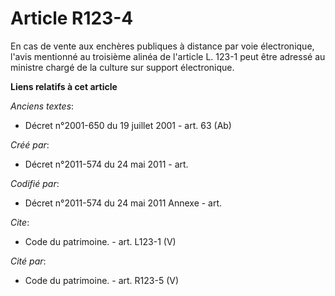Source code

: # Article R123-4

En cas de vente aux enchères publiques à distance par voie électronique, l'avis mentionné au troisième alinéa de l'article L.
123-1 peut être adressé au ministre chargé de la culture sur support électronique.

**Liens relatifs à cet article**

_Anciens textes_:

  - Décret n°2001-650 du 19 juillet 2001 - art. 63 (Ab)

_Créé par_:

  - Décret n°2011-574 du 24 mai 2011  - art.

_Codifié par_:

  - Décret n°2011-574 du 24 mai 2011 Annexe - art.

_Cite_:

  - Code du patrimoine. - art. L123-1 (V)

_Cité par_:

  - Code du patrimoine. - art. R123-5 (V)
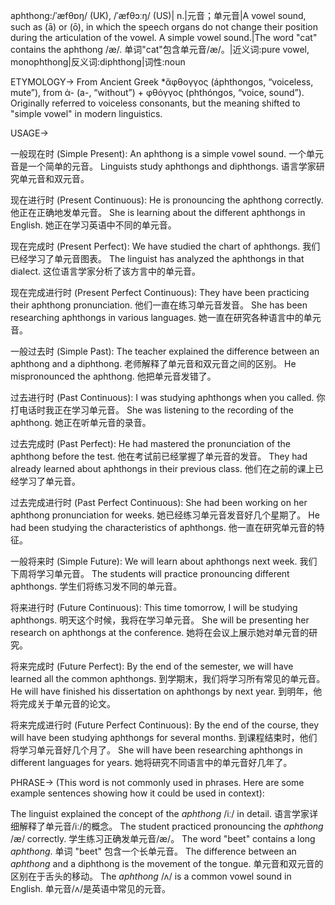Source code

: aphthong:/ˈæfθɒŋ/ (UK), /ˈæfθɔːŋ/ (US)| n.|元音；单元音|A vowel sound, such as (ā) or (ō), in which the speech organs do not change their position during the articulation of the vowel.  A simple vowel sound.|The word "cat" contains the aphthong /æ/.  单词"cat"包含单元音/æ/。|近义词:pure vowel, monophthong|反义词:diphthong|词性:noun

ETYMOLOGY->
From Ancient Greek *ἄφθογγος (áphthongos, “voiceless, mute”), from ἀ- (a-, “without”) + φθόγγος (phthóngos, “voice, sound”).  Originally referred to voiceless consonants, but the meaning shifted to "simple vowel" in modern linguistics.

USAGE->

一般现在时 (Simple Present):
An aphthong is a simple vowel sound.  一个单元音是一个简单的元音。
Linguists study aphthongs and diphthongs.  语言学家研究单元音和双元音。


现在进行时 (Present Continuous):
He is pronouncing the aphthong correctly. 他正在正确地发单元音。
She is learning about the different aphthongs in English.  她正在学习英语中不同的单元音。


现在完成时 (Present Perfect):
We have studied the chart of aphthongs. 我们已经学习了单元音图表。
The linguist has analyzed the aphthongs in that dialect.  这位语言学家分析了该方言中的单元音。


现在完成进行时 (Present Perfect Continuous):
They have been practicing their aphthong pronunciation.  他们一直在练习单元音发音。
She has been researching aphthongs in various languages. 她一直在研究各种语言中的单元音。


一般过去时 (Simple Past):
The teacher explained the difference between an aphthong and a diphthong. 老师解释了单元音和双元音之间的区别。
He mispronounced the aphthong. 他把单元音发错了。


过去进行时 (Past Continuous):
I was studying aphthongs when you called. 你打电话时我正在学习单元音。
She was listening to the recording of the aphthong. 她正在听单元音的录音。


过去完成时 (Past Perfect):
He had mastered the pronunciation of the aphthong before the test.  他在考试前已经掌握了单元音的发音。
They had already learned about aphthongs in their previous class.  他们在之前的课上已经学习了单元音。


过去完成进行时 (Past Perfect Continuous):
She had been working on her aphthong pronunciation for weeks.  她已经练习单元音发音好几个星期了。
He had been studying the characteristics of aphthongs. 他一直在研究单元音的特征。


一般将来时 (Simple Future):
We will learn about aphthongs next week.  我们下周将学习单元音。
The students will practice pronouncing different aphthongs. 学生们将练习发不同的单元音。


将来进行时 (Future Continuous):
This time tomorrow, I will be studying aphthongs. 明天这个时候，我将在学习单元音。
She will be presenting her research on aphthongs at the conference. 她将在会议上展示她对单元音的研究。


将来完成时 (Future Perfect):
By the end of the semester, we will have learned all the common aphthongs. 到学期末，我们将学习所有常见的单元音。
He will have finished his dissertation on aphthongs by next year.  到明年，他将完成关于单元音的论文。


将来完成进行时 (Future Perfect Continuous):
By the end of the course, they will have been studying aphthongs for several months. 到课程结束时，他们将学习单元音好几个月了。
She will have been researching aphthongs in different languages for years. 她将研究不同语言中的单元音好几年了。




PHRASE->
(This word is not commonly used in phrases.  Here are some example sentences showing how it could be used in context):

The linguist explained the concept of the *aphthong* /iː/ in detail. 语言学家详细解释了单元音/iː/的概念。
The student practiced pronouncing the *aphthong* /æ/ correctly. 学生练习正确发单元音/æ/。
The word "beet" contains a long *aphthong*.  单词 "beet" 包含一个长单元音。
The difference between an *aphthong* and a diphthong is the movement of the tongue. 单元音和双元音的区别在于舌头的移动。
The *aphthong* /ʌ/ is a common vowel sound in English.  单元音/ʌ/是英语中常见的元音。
++++
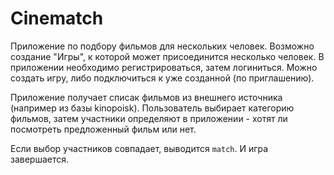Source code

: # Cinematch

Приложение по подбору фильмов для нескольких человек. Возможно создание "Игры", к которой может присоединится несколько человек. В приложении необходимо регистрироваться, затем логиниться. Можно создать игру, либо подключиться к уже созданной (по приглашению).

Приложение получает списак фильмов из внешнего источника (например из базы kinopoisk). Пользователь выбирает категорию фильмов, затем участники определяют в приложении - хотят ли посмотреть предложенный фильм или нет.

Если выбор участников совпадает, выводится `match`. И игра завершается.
++++
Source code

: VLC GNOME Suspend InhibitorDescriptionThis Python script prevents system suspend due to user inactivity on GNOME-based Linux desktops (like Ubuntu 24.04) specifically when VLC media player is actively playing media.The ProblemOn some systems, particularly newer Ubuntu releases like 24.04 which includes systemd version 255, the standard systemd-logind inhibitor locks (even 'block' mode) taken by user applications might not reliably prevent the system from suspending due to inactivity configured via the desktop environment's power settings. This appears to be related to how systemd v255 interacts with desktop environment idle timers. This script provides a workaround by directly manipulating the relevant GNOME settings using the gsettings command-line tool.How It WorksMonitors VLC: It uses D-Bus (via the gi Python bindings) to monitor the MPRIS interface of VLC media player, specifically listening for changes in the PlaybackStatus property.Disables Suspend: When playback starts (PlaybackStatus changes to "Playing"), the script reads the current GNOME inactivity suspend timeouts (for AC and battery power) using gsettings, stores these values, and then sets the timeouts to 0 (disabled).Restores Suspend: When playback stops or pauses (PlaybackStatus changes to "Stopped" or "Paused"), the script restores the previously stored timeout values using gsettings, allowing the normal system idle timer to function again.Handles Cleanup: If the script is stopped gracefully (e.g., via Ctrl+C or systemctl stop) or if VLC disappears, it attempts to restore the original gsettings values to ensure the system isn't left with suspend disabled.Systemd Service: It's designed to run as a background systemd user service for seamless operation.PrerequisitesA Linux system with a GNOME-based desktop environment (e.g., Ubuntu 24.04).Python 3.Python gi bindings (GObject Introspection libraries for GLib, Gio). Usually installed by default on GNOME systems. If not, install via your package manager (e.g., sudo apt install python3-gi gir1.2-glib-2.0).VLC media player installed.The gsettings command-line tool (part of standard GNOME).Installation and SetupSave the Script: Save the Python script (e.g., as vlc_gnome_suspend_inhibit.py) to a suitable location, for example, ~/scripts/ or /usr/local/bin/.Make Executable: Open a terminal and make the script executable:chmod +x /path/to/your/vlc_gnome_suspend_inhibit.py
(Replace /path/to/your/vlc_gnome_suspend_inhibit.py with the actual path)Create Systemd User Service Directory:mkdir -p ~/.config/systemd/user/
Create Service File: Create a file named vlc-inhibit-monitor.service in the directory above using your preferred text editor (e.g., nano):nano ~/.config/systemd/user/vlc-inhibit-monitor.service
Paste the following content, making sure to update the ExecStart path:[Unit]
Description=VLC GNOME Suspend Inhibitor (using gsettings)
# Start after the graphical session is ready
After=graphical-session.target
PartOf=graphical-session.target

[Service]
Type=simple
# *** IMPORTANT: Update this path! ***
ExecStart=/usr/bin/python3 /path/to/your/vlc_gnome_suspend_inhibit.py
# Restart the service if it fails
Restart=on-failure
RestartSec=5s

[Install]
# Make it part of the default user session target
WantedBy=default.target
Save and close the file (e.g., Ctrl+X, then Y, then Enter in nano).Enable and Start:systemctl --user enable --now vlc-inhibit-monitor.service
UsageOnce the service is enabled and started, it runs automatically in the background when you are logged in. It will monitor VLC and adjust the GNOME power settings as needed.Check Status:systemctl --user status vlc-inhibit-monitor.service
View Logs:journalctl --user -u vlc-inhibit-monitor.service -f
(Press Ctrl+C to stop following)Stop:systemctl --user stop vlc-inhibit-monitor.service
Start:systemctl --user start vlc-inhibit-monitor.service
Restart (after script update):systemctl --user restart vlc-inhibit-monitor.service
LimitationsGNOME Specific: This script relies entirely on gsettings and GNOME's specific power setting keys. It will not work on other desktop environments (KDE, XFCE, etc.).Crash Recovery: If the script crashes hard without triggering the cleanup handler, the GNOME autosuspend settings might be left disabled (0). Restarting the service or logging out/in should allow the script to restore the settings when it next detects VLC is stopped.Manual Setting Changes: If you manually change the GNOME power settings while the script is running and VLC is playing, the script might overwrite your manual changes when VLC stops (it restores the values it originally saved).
++++
# What the task asks:
Could you reproduce, exactly, every line above from the line with "# *** IMPORTANT: Update this path! ***" to the line with "Restart (after script", and no other line? Both ends count.

# The completed task:
# *** IMPORTANT: Update this path! ***
ExecStart=/usr/bin/python3 /path/to/your/vlc_gnome_suspend_inhibit.py
# Restart the service if it fails
Restart=on-failure
RestartSec=5s

[Install]
# Make it part of the default user session target
WantedBy=default.target
Save and close the file (e.g., Ctrl+X, then Y, then Enter in nano).Enable and Start:systemctl --user enable --now vlc-inhibit-monitor.service
UsageOnce the service is enabled and started, it runs automatically in the background when you are logged in. It will monitor VLC and adjust the GNOME power settings as needed.Check Status:systemctl --user status vlc-inhibit-monitor.service
View Logs:journalctl --user -u vlc-inhibit-monitor.service -f
(Press Ctrl+C to stop following)Stop:systemctl --user stop vlc-inhibit-monitor.service
Start:systemctl --user start vlc-inhibit-monitor.service
Restart (after script update):systemctl --user restart vlc-inhibit-monitor.service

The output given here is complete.